The Secret Service has “hundreds” of investigations into international criminal syndicates suspected of stealing taxpayers’ money from pandemic relief programs, the agency’s top coronavirus official told Congress on Tuesday.
But he and other federal investigators also said they can’t yet say how much of the trillions of dollars paid out in relief was fraudulent.
“We are nowhere near a full understanding of the fraud landscape,” said Hannibal “Mike” Ware, the inspector general at the Small Business Administration, which doled out more than $1.3 trillion in loans.
Estimates by outside analysts run deep into the hundreds of billions of dollars, with perhaps $250 billion alone stolen from the $900 billion in pandemic unemployment benefits. Haywood Talcove, CEO of government business at LexisNexis Risk Solutions, figures a majority of that flowed to overseas actors.
Little of it has been clawed back.
Roy Dotson, the Secret Service’s pandemic fraud recovery coordinator, said they’ve seized $1.26 billion and only a “slight amount” was from international fraudsters.
“Anything we can recover we will recover. Obviously, when it leaves the United States and goes international it makes our job tougher,” he said.
The officials described a government wholly unprepared for the massive spending Congress pumped into the economy in the early months of the pandemic. The money helped keep the economy afloat, but also lined the pockets of fraudsters — including some syndicates connected with America’s adversaries such as Russia and Iran.
Michael E. Horowitz, inspector general at the Justice Department and head of the Pandemic Response Advisory Committee, said a key anti-fraud analytics tool built for the Obama-era economic stimulus spending was allowed to lapse in 2015. When the COVID-19 pandemic struck, they had to rebuild that tool from scratch, at a cost of $40 million.
The tool allows comparisons of massive sets of data, such as addresses, telephone numbers and Social Security numbers associated with relief requests.
“We’ve identified well over 1 million suspiciously used Social Security numbers for multiple applications,” Mr. Horowitz said.
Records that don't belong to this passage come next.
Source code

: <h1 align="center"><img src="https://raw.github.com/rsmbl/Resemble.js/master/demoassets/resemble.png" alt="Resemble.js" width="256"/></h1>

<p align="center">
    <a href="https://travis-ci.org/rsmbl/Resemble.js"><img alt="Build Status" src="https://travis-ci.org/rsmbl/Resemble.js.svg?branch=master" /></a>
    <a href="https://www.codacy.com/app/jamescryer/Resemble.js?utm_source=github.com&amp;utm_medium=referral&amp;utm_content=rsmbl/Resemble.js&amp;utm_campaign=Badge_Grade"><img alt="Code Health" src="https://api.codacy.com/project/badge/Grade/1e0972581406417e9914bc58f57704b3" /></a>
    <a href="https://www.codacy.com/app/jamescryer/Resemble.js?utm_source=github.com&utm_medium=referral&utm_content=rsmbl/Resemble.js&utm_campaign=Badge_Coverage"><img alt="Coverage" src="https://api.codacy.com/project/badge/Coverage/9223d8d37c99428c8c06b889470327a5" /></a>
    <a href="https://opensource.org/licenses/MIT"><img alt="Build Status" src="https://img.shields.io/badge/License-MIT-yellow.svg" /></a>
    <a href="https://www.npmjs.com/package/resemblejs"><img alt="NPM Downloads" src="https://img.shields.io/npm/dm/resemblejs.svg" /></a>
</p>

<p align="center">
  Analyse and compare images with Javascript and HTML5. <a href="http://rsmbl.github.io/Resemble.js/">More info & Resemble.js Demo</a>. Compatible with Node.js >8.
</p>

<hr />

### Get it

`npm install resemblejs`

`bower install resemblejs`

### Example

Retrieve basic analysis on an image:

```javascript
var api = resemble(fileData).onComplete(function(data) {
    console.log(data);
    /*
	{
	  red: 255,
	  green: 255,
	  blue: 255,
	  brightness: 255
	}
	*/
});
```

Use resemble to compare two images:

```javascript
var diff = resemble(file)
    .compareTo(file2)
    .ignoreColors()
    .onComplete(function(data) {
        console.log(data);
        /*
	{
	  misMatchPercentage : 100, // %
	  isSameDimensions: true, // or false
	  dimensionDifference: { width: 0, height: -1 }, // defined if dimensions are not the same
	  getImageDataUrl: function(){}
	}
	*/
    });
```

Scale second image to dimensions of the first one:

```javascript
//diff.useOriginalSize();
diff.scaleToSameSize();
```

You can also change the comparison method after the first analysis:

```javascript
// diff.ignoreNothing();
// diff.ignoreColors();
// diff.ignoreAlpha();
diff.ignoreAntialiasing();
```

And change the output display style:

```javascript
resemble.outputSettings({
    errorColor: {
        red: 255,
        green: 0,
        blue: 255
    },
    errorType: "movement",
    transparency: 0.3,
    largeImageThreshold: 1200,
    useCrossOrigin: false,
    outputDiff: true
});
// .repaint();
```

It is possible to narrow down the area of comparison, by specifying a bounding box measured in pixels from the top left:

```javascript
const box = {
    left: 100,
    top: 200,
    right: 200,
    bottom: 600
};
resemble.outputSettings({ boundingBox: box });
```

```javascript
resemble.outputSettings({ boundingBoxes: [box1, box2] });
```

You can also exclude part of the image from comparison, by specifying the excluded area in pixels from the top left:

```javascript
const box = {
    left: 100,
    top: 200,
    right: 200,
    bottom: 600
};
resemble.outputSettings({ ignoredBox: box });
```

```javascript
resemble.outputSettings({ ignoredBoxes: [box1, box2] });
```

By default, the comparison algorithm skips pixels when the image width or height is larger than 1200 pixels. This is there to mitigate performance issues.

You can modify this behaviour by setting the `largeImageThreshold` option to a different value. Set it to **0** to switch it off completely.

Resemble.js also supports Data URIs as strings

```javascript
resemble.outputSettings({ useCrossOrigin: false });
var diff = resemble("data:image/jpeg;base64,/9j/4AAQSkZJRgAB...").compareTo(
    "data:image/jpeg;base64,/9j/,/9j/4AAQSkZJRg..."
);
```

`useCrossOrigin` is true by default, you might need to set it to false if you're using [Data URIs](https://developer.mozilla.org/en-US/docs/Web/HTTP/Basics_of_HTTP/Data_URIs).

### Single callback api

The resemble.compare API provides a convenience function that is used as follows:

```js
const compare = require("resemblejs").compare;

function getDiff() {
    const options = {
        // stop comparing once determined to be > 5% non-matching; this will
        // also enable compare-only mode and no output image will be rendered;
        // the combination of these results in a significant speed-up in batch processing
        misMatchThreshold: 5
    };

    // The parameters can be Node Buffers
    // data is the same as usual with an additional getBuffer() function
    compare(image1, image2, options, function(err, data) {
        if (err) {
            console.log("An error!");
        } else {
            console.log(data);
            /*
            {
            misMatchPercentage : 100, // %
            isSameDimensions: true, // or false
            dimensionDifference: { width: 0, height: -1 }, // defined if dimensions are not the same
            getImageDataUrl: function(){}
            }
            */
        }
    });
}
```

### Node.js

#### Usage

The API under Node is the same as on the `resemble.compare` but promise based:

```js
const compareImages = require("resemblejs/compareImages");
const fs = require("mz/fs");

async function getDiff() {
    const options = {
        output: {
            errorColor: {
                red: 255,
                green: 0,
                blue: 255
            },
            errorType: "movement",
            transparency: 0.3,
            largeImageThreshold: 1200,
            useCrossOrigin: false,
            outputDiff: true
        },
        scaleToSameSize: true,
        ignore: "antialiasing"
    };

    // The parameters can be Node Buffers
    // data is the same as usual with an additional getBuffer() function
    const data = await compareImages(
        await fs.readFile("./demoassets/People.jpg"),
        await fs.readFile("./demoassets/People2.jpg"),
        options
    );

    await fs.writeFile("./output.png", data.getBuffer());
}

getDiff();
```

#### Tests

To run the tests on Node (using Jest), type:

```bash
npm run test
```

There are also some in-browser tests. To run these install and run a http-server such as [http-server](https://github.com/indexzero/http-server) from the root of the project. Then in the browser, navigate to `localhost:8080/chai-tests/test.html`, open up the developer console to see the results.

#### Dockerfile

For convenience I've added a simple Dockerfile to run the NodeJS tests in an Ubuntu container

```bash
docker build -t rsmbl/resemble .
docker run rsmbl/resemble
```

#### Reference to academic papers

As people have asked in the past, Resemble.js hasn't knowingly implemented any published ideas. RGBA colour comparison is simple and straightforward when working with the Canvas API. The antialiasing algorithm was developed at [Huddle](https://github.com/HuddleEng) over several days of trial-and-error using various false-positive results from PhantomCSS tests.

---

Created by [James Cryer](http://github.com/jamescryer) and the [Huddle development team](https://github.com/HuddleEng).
One Social Security number has shown up in pandemic unemployment applications in 29 states. And a single telephone number was used for 1,400 Paycheck Protection Program loans from the Small Business Administration.
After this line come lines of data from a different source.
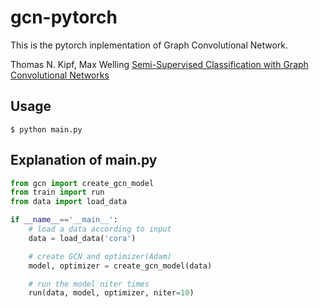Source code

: # gcn-pytorch
This is the pytorch inplementation of Graph Convolutional Network.

Thomas N. Kipf, Max Welling [Semi-Supervised Classification with Graph Convolutional Networks](https://arxiv.org/abs/1609.02907)

## Usage
```
$ python main.py
```

## Explanation of main.py
```python
from gcn import create_gcn_model
from train import run
from data import load_data

if __name__=='__main__':
    # load a data according to input
    data = load_data('cora')

    # create GCN and optimizer(Adam)
    model, optimizer = create_gcn_model(data)

    # run the model niter times
    run(data, model, optimizer, niter=10)
```
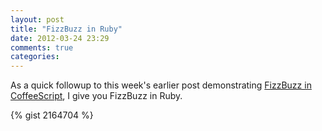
 ```yaml
---
layout: post
title: "FizzBuzz in Ruby"
date: 2012-03-24 23:29
comments: true
categories: 
---
```

As a quick followup to this week's earlier post demonstrating [FizzBuzz in CoffeeScript](/2012/03/20/fizzbuzz-in-coffeescript/), I give you FizzBuzz in Ruby.

{% gist 2164704 %}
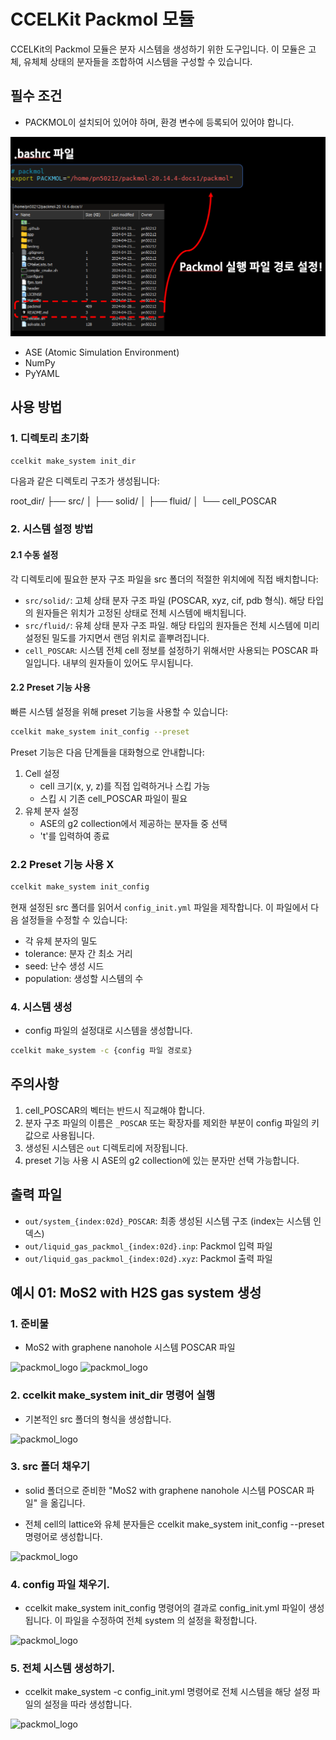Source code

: # CCELKit Packmol 모듈

CCELKit의 Packmol 모듈은 분자 시스템을 생성하기 위한 도구입니다. 이 모듈은 고체, 유체체 상태의 분자들을 조합하여 시스템을 구성할 수 있습니다.

## 필수 조건

- PACKMOL이 설치되어 있어야 하며, 환경 변수에 등록되어 있어야 합니다.

![packmol_logo](./images/packmol_image_01.png)


- ASE (Atomic Simulation Environment)
- NumPy
- PyYAML

## 사용 방법

### 1. 디렉토리 초기화

```bash
ccelkit make_system init_dir
```

다음과 같은 디렉토리 구조가 생성됩니다:

root_dir/
├── src/
│ ├── solid/
│ ├── fluid/
│ └── cell_POSCAR


### 2. 시스템 설정 방법

#### 2.1 수동 설정
각 디렉토리에 필요한 분자 구조 파일을 src 폴더의 적절한 위치에에 직접 배치합니다:
- `src/solid/`: 고체 상태 분자 구조 파일 (POSCAR, xyz, cif, pdb 형식). 해당 타입의 원자들은 위치가 고정된 상태로 전체 시스템에 배치됩니다.
- `src/fluid/`: 유체 상태 분자 구조 파일. 해당 타입의 원자들은 전체 시스템에 미리 설정된 밀도를 가지면서 랜덤 위치로 흩뿌려집니다.
- `cell_POSCAR`: 시스템 전체 cell 정보를 설정하기 위해서만 사용되는 POSCAR 파일입니다. 내부의 원자들이 있어도 무시됩니다. 

#### 2.2 Preset 기능 사용
빠른 시스템 설정을 위해 preset 기능을 사용할 수 있습니다:

```bash
ccelkit make_system init_config --preset
```

Preset 기능은 다음 단계들을 대화형으로 안내합니다:
1. Cell 설정
   - cell 크기(x, y, z)를 직접 입력하거나 스킵 가능
   - 스킵 시 기존 cell_POSCAR 파일이 필요
2. 유체 분자 설정
   - ASE의 g2 collection에서 제공하는 분자들 중 선택
   - 't'를 입력하여 종료

### 2.2 Preset 기능 사용 X

```bash
ccelkit make_system init_config
```

현재 설정된 src 폴더를 읽어서 `config_init.yml` 파일을 제작합니다. 이 파일에서 다음 설정들을 수정할 수 있습니다:
- 각 유체 분자의 밀도
- tolerance: 분자 간 최소 거리
- seed: 난수 생성 시드
- population: 생성할 시스템의 수

### 4. 시스템 생성
- config 파일의 설정대로 시스템을 생성합니다.


```bash
ccelkit make_system -c {config 파일 경로로}
```


## 주의사항

1. cell_POSCAR의 벡터는 반드시 직교해야 합니다.
2. 분자 구조 파일의 이름은 `_POSCAR` 또는 확장자를 제외한 부분이 config 파일의 키값으로 사용됩니다.
3. 생성된 시스템은 `out` 디렉토리에 저장됩니다.
4. preset 기능 사용 시 ASE의 g2 collection에 있는 분자만 선택 가능합니다.

## 출력 파일

- `out/system_{index:02d}_POSCAR`: 최종 생성된 시스템 구조 (index는 시스템 인덱스)
- `out/liquid_gas_packmol_{index:02d}.inp`: Packmol 입력 파일
- `out/liquid_gas_packmol_{index:02d}.xyz`: Packmol 출력 파일


## 예시 01: MoS2 with H2S gas system 생성

### 1. 준비물
- MoS2 with graphene nanohole 시스템 POSCAR 파일

![packmol_logo](./images/image_02_top.png)
![packmol_logo](./images/image_03_sidex.png)


### 2. ccelkit make_system init_dir 명령어 실행
- 기본적인 src 폴더의 형식을 생성합니다.

![packmol_logo](./images/image_04.png)

### 3. src 폴더 채우기
- solid 폴더으로 준비한 "MoS2 with graphene nanohole 시스템 POSCAR 파일" 을 옮깁니다.

- 전체 cell의 lattice와 유체 분자들은 ccelkit make_system init_config --preset 명령어로 생성합니다.


![packmol_logo](./images/image_05.png)

### 4. config 파일 채우기.
- ccelkit make_system init_config 명령어의 결과로 config_init.yml 파일이 생성됩니다. 이 파일을 수정하여 전체 system 의 설정을 확정합니다.

![packmol_logo](./images/image_06.png)

### 5. 전체 시스템 생성하기.
- ccelkit make_system -c config_init.yml 명령어로 전체 시스템을 해당 설정 파일의 설정을 따라 생성합니다.

![packmol_logo](./images/image_07.png)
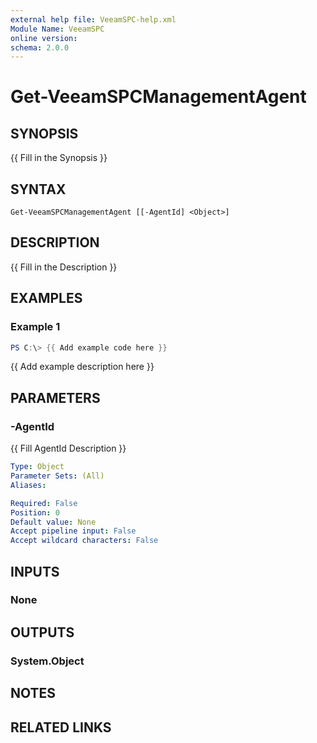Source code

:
 ```yaml
---
external help file: VeeamSPC-help.xml
Module Name: VeeamSPC
online version:
schema: 2.0.0
---
```


# Get-VeeamSPCManagementAgent

## SYNOPSIS
{{ Fill in the Synopsis }}

## SYNTAX

```
Get-VeeamSPCManagementAgent [[-AgentId] <Object>]
```

## DESCRIPTION
{{ Fill in the Description }}

## EXAMPLES

### Example 1
```powershell
PS C:\> {{ Add example code here }}
```

{{ Add example description here }}

## PARAMETERS

### -AgentId
{{ Fill AgentId Description }}

```yaml
Type: Object
Parameter Sets: (All)
Aliases:

Required: False
Position: 0
Default value: None
Accept pipeline input: False
Accept wildcard characters: False
```

## INPUTS

### None

## OUTPUTS

### System.Object
## NOTES

## RELATED LINKS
“We shouldn’t have 29 states giving benefits to the same Social Security number,” Mr. Horowitz said.
He said tools to stop bogus payments on the front end are important, but now investigators need more money to go after fraud. He said investments in the inspector general offices can deliver a 15-fold return on investment in fraudulent claims blocked or recovered.
He also warned that Congress needs to change the law and extend a statute of limitations for prosecuting fraud from small business loan programs. Current law only allows a five-year window, and investigators are already into the third year for many applications.
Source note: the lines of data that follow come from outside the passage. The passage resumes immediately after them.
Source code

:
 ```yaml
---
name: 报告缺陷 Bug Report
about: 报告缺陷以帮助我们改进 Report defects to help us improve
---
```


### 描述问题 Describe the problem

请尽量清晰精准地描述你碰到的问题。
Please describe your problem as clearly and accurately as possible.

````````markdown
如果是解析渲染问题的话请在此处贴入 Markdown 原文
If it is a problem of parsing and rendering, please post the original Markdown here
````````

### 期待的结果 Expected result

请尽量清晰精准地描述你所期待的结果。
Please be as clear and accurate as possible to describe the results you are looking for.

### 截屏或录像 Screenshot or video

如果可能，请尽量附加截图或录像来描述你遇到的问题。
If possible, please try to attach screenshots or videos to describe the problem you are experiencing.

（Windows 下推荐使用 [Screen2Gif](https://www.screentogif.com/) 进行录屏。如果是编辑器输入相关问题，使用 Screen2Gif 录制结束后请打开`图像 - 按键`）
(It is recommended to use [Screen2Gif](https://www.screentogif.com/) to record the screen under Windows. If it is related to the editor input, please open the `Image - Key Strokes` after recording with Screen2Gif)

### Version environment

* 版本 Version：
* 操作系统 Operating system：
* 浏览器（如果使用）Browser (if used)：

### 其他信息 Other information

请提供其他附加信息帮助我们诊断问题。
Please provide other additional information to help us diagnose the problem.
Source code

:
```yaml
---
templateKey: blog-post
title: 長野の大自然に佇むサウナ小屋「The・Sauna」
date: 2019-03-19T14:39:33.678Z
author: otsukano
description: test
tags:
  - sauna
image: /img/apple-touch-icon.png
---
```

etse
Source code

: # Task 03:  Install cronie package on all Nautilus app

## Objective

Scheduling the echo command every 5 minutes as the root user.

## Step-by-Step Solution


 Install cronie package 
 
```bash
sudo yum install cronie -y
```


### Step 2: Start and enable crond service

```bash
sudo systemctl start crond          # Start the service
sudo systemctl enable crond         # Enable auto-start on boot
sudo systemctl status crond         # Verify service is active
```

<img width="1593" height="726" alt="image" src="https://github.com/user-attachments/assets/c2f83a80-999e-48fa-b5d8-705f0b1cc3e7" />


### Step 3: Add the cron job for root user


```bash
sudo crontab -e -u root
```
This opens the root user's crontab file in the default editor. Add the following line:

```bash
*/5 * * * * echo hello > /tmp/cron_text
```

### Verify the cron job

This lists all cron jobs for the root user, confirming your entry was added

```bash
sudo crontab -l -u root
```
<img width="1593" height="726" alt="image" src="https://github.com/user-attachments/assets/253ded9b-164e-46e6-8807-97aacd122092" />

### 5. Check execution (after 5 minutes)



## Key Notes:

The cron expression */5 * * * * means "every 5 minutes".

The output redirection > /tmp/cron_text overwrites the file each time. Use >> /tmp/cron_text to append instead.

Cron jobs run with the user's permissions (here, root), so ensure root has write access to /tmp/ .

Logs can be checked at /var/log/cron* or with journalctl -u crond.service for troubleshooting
Legislation has already cleared the House, and Mr. Horowitz urged senators to follow through.
The officials were testifying to the Select Subcommittee on the Coronavirus Crisis.
Lawmakers in both parties said the need for speed in getting money out the door trumped controls.
“The greatest country on earth can do better than this in distributing a huge amount of money,” said Rep. Jamie Raskin, Maryland Democrat.